What is The New Yorker? I know it’s a great magazine and that it’s a tremendous source of pleasure in my life. But what exactly is it? This blog’s premise is that The New Yorker is a work of art, as worthy of comment and analysis as, say, Keats’s “Ode on a Grecian Urn.” Each week I review one or more aspects of the magazine’s latest issue. I suppose it’s possible to describe and analyze an entire issue, but I prefer to keep my reviews brief, and so I usually focus on just one or two pieces, to explore in each the signature style of its author. A piece by Nick Paumgarten is not like a piece by Jill Lepore, and neither is like a piece by Ian Frazier. One could not mistake Collins for Seabrook, or Bilger for Galchen, or Mogelson for Kolbert. Each has found a style, and it is that style that I respond to as I read, and want to understand and describe.

Monday, February 24, 2014

February 17 & 24, 2014 Issue


William Strunk’s advice to “Make the paragraph the unit of composition” (Elements of Style, 1972) is undoubtedly right. But, for me, reading’s deepest pleasure is sourced in the colors, contours and textures of artfully crafted sentences. This week’s issue contains two gems. The first is from Amelia Lester’s “Tables For Two” piece on the Empire Diner:

Young families, their tabletops littered with sippy cups and mezcal cocktails, tend to finish their meal by attacking the Platonic ideal of the banana split, all wet walnuts and melting Neapolitan ice cream.

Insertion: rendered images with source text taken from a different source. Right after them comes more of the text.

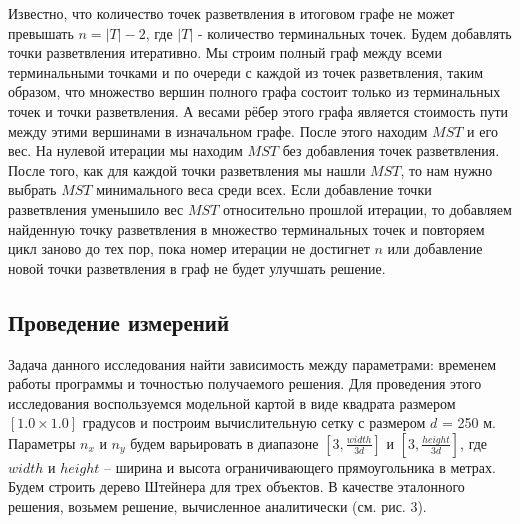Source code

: Известно, что количество точек разветвления в итоговом графе не может превышать $n = |T| - 2$, где $|T|$ - количество терминальных точек. Будем добавлять точки разветвления итеративно. Мы строим полный граф между всеми терминальными точками и по очереди с каждой из точек разветвления, таким образом, что множество вершин полного графа состоит только из терминальных точек и точки разветвления. А весами рёбер этого графа является стоимость пути между этими вершинами в изначальном графе. После этого находим $MST$ и его вес. На нулевой итерации мы находим $MST$ без добавления точек разветвления. После того, как для каждой точки разветвления мы нашли $MST$, то нам нужно выбрать $MST$ минимального веса среди всех. Если добавление точки разветвления уменьшило вес $MST$ относительно прошлой итерации, то добавляем найденную точку разветвления в множество терминальных точек и повторяем цикл заново до тех пор, пока номер итерации не достигнет $n$ или добавление новой точки разветвления в граф не будет улучшать решение.\\
%	
%		
%		


\subsection*{\Large{Проведение измерений}}
Задача данного исследования найти зависимость между параметрами: временем работы программы и точностью получаемого решения. Для проведения этого исследования воспользуемся модельной картой в виде квадрата размером $[1.0 \times 1.0]$ градусов и построим вычислительную сетку с размером $d$ = 250 м. Параметры $n_x$  и $n_y$  будем варьировать в диапазоне $[3, \frac{width}{3d}]$ и $[3, \frac{height}{3d}]$, где $width$ и $height$ – ширина и высота ограничивающего прямоугольника в метрах. Будем строить дерево Штейнера для трех объектов. В качестве эталонного решения, возьмем решение, вычисленное аналитически (см. рис. 3).

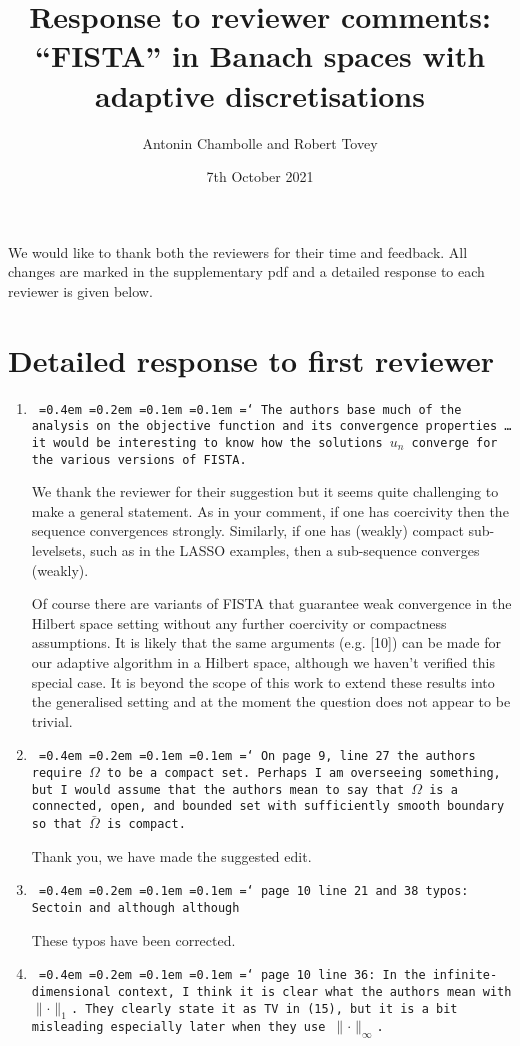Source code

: \documentclass[12pt]{article}
\title{Response to reviewer comments:\\``FISTA'' in Banach spaces with adaptive discretisations}
\author{Antonin Chambolle and Robert Tovey}
\date{7th October 2021}
\newcommand*\justify{%
	\fontdimen2\font=0.4em%
	\fontdimen3\font=0.2em%
	\fontdimen4\font=0.1em%
	\fontdimen7\font=0.1em%
	\hyphenchar\font=`\-%
}
\newcommand{\review}[1]{\texttt{\justify{#1}}}
\begin{document}
\maketitle

We would like to thank both the reviewers for their time and feedback. All changes are marked in the supplementary pdf and a detailed response to each reviewer is given below.


\section{Detailed response to first reviewer}

\begin{enumerate}
	\item \review{The authors base much of the analysis on the objective function and its convergence properties \ldots it would be interesting to know how the solutions $u_n$ converge for the various versions of FISTA.} 
	
	We thank the reviewer for their suggestion but it seems quite challenging to make a general statement. As in your comment, if one has coercivity then the sequence convergences strongly. Similarly, if one has (weakly) compact sub-levelsets, such as in the LASSO examples, then a sub-sequence converges (weakly).
	
	Of course there are variants of FISTA that guarantee weak convergence in the Hilbert space setting without any further coercivity or compactness assumptions. It is likely that the same arguments (e.g. [10]) can be made for our adaptive algorithm in a Hilbert space, although we haven't verified this special case. It is beyond the scope of this work to extend these results into the generalised setting and at the moment the question does not appear to be trivial.
	
	\item \review{On page 9, line 27 the authors require $\Omega$ to be a compact set. Perhaps I am overseeing something, but I would assume that the authors mean to say that $\Omega$ is a connected, open, and bounded set with sufficiently smooth boundary so that $\bar\Omega$ is compact.}
	
	Thank you, we have made the suggested edit.

	\item \review{page 10 line 21 and 38 typos: Sectoin and although although}
	
	These typos have been corrected.
	
	\item \review{page 10 line 36: In the infinite-dimensional context, I think it is clear what the authors mean with $\lVert\cdot\rVert_1$. They clearly state it as TV in (15), but it is a bit misleading especially later when they use $\lVert\cdot\rVert_\infty$.}
	

\end{enumerate}
\end{document}
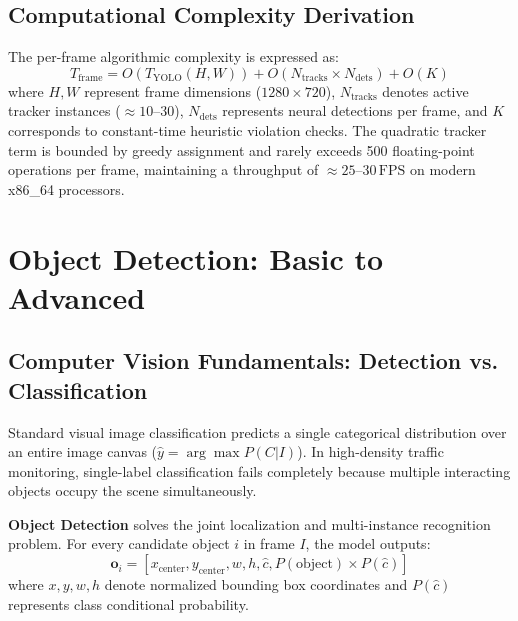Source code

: \documentclass[11pt,a4paper,oneside]{report}
\begin{document}
\section{Computational Complexity Derivation}
The per-frame algorithmic complexity is expressed as:
\begin{equation}
T_{\text{frame}} = O\left(T_{\text{YOLO}}(H, W)\right) + O\left(N_{\text{tracks}} \times N_{\text{dets}}\right) + O(K)
\end{equation}
where $H, W$ represent frame dimensions ($1280 \times 720$), $N_{\text{tracks}}$ denotes active tracker instances ($\approx 10\text{--}30$), $N_{\text{dets}}$ represents neural detections per frame, and $K$ corresponds to constant-time heuristic violation checks. The quadratic tracker term is bounded by greedy assignment and rarely exceeds 500 floating-point operations per frame, maintaining a throughput of $\approx 25\text{--}30\,\text{FPS}$ on modern x86\_64 processors.



\chapter{Object Detection: Basic to Advanced}

\section{Computer Vision Fundamentals: Detection vs. Classification}
Standard visual image classification predicts a single categorical distribution over an entire image canvas ($\hat{y} = \arg\max P(C|I)$). In high-density traffic monitoring, single-label classification fails completely because multiple interacting objects occupy the scene simultaneously.

\textbf{Object Detection} solves the joint localization and multi-instance recognition problem. For every candidate object $i$ in frame $I$, the model outputs:
\begin{equation}
\mathbf{o}_i = \left[ x_{\text{center}}, y_{\text{center}}, w, h, \hat{c}, P(\text{object}) \times P(\hat{c}) \right]
\end{equation}
where $x, y, w, h$ denote normalized bounding box coordinates and $P(\hat{c})$ represents class conditional probability.
\end{document}
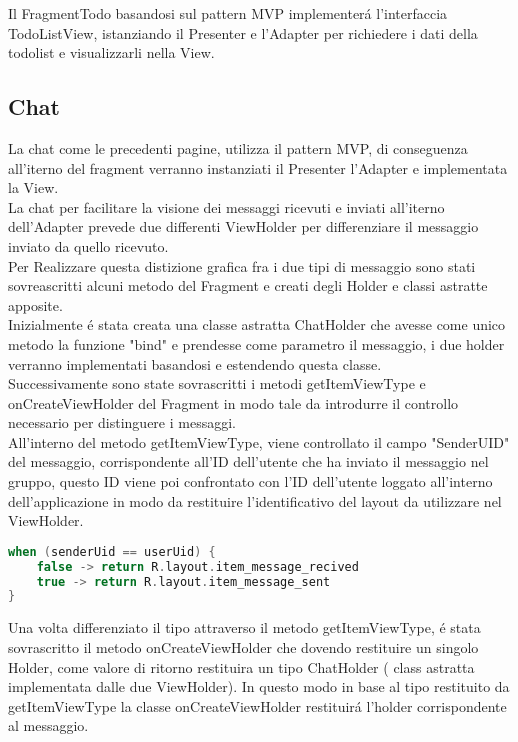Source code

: Il FragmentTodo basandosi sul pattern MVP implementer\'a l'interfaccia TodoListView, istanziando il Presenter e l'Adapter per richiedere i dati della todolist e visualizzarli nella View.\\


\subsection{Chat}
La chat come le precedenti pagine, utilizza il pattern MVP, di conseguenza all'iterno del fragment verranno instanziati il Presenter l'Adapter e implementata la View.\\
La chat per facilitare la visione dei messaggi ricevuti e inviati all'iterno dell'Adapter prevede due differenti ViewHolder per differenziare il messaggio inviato da quello ricevuto.\\
Per Realizzare questa distizione grafica fra i due tipi di messaggio sono stati sovreascritti alcuni metodo del Fragment e creati degli Holder e classi astratte apposite.\\
Inizialmente \'e stata creata una classe astratta ChatHolder che avesse come unico metodo la funzione "bind" e prendesse come parametro il messaggio, i due holder verranno implementati basandosi e estendendo questa classe.\\
Successivamente sono state sovrascritti i metodi getItemViewType e onCreateViewHolder del Fragment in modo tale da introdurre il controllo necessario per distinguere i messaggi.\\
All'interno del metodo getItemViewType, viene controllato il campo "SenderUID" del messaggio, corrispondente all'ID dell'utente che ha inviato il messaggio nel gruppo, questo ID viene poi confrontato con l'ID dell'utente loggato all'interno dell'applicazione in modo da restituire l'identificativo del layout da utilizzare nel ViewHolder.
\begin{lstlisting}[language=kotlin,caption={FragmentTodo.kt}]
when (senderUid == userUid) {
    false -> return R.layout.item_message_recived
    true -> return R.layout.item_message_sent
}
\end{lstlisting}
Una volta differenziato il tipo attraverso il metodo getItemViewType, \'e stata sovrascritto il metodo onCreateViewHolder che dovendo restituire un singolo Holder, come valore di ritorno restituira un tipo ChatHolder ( class astratta implementata dalle due ViewHolder). In questo modo in base al tipo restituito da getItemViewType la classe onCreateViewHolder restituir\'a l'holder corrispondente al messaggio.
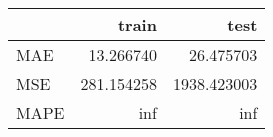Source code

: \begin{tabular}{lrr}
\toprule
{} &       train &         test \\
\midrule
MAE  &   13.266740 &    26.475703 \\
MSE  &  281.154258 &  1938.423003 \\
MAPE &         inf &          inf \\
\bottomrule
\end{tabular}

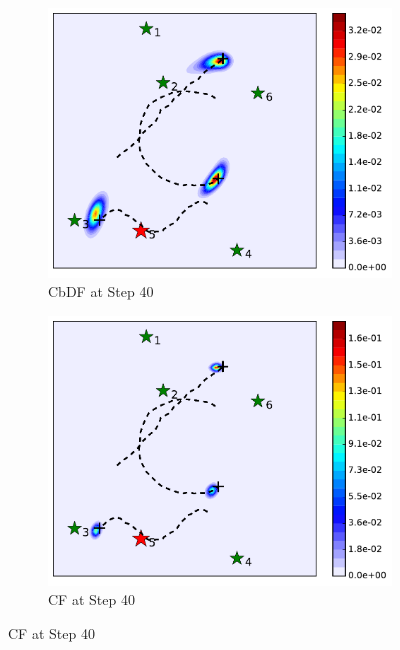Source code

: \begin{figure}
\begin{subfigure}[b]{0.23\textwidth}
			\includegraphics[width=\textwidth]{figures/cons_hetero_mov_sen_mov_tar_rbt5_step40}
			\caption{CbDF at Step 40}\label{fig:cbdf_step40}
		\end{subfigure}	
		\begin{subfigure}[b]{0.23\textwidth}
			\includegraphics[width=\textwidth]{figures/cent_hetero_mov_sen_mov_tar_rbt1_step40}
			\caption{CF at Step 40}\label{fig:cf_step40}
		\end{subfigure}	

\end{figure}
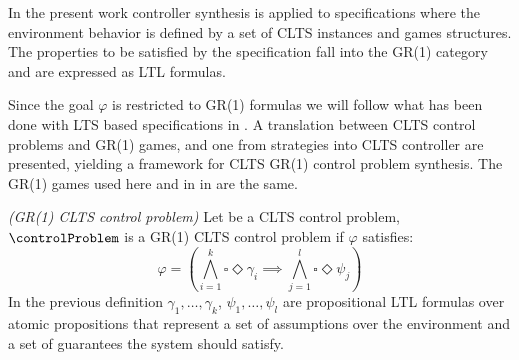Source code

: In the present work controller synthesis is applied to specifications where the environment behavior is defined by a set of CLTS instances and games structures. The properties to be satisfied by the specification fall into the GR(1) category and are expressed as LTL formulas.

Since the goal $\varphi$ is restricted to GR(1) formulas we will follow what has been done with LTS based specifications in \cite{DBLP:phd/ethos/DIppolito13}. A translation between CLTS control problems and GR(1) games, and one from strategies into CLTS controller are presented, yielding a framework for CLTS GR(1) control problem synthesis. The GR(1) games used here and in in \cite{DBLP:phd/ethos/DIppolito13} are the same.

\begin{definition}\label{def:gr1_clts_control_problem} \emph{(GR(1) CLTS control problem)} 
	Let \controlProblemDef be a CLTS control problem, $\controlProblem$ is a GR(1) CLTS control problem if $\varphi$ satisfies: 
	\[\varphi = (\bigwedge_{i=1}^k\square \Diamond \gamma_i \implies \bigwedge_{j=1}^l\square \Diamond \psi_j)\]
	In the previous definition $\gamma_1, \ldots , \gamma_k$, $\psi_1, \ldots , \psi_l$ are propositional LTL formulas over atomic propositions that represent a set of assumptions over the environment and a set of guarantees the system should satisfy.
\end{definition}

%

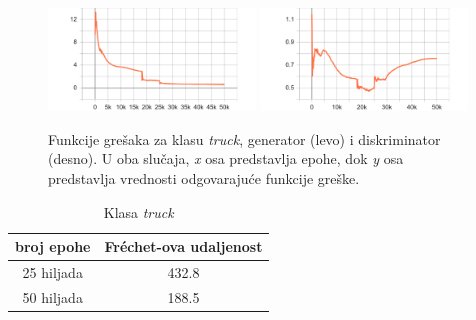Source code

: \documentclass[12pt,oneside]{memoir}
\begin{document}
\begin{figure}[!htbp]
\centering
  \includegraphics[width=0.49\textwidth]{matfmaster/stylegan/truck/g_loss.png}
  \includegraphics[width=0.49\textwidth]{matfmaster/stylegan/truck/d_loss.png}
\caption{Funkcije grešaka za klasu \textit{truck}, generator (levo) i diskriminator (desno). U oba slučaja, \textit{x} osa predstavlja epohe, dok \textit{y} osa predstavlja vrednosti odgovarajuće funkcije greške.}\label{fig:section4_stylegan_truck_loss}
\end{figure}



\begin{table}[!htb]
\caption{Klasa \textit{truck}}\label{tab:section4_fid_t}
\centering
    \begin{tabular}{c|c}
        broj epohe &  Fréchet-ova udaljenost \\
        \hline
        25 hiljada & 432.8 \\
        \hline
        50 hiljada & 188.5 \\
    \end{tabular}
\end{table}
\end{document}
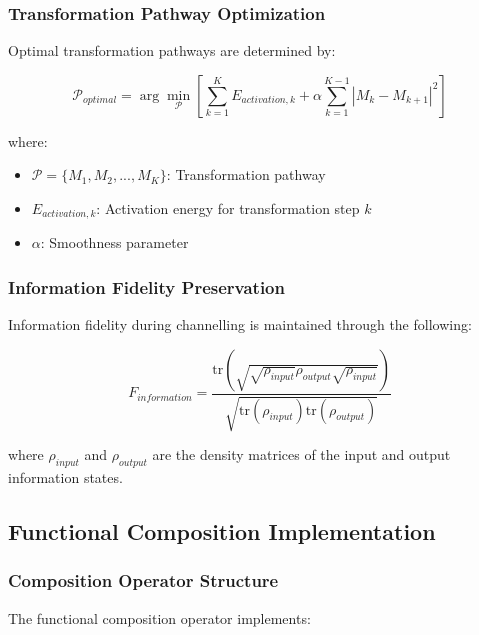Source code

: \documentclass[12pt,a4paper]{article}
\begin{document}
\subsubsection{Transformation Pathway Optimization}

Optimal transformation pathways are determined by:

\begin{equation}
\mathcal{P}_{optimal} = \arg\min_{\mathcal{P}} \left[ \sum_{k=1}^{K} E_{activation,k} + \alpha \sum_{k=1}^{K-1} |M_k - M_{k+1}|^2 \right]
\end{equation}

where:
\begin{itemize}
\item $\mathcal{P} = \{M_1, M_2, ..., M_K\}$: Transformation pathway
\item $E_{activation,k}$: Activation energy for transformation step $k$
\item $\alpha$: Smoothness parameter
\end{itemize}

\subsubsection{Information Fidelity Preservation}

Information fidelity during channelling is maintained through the following:

\begin{equation}
F_{information} = \frac{\text{tr}(\sqrt{\sqrt{\rho_{input}} \rho_{output} \sqrt{\rho_{input}}})}{\sqrt{\text{tr}(\rho_{input}) \text{tr}(\rho_{output})}}
\end{equation}

where $\rho_{input}$ and $\rho_{output}$ are the density matrices of the input and output information states.

\subsection{Functional Composition Implementation}

\subsubsection{Composition Operator Structure}

The functional composition operator implements:
\end{document}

What a mélange of delightful, surprising ingredients! I particularly like the incongruous juxtaposition of “sippy cups” and “mezcal cocktails.” And the combination of abstraction (“Platonic ideal”) with specificity (“banana split, all wet walnuts and melting Neapolitan ice cream”) is ravishing. The whole thing is like a gorgeous Rauschenberg – Washington’s Golden Egg, say, or Monogram. I’m glad to have read it.

The other line that caught my eye is in Roger Angell’s wonderful “This Old Man”:

I’ve also become a blogger, and enjoy the ease and freedom of the form: it’s a bit like making a paper airplane and then watching it take wing below your window.

The analogy between blogging and making (and launching) a paper airplane is brilliant. It exactly expresses the “ease and freedom of the form” that I feel when I post an item here. Praise of blogging by a master writer like Angell is inspiring.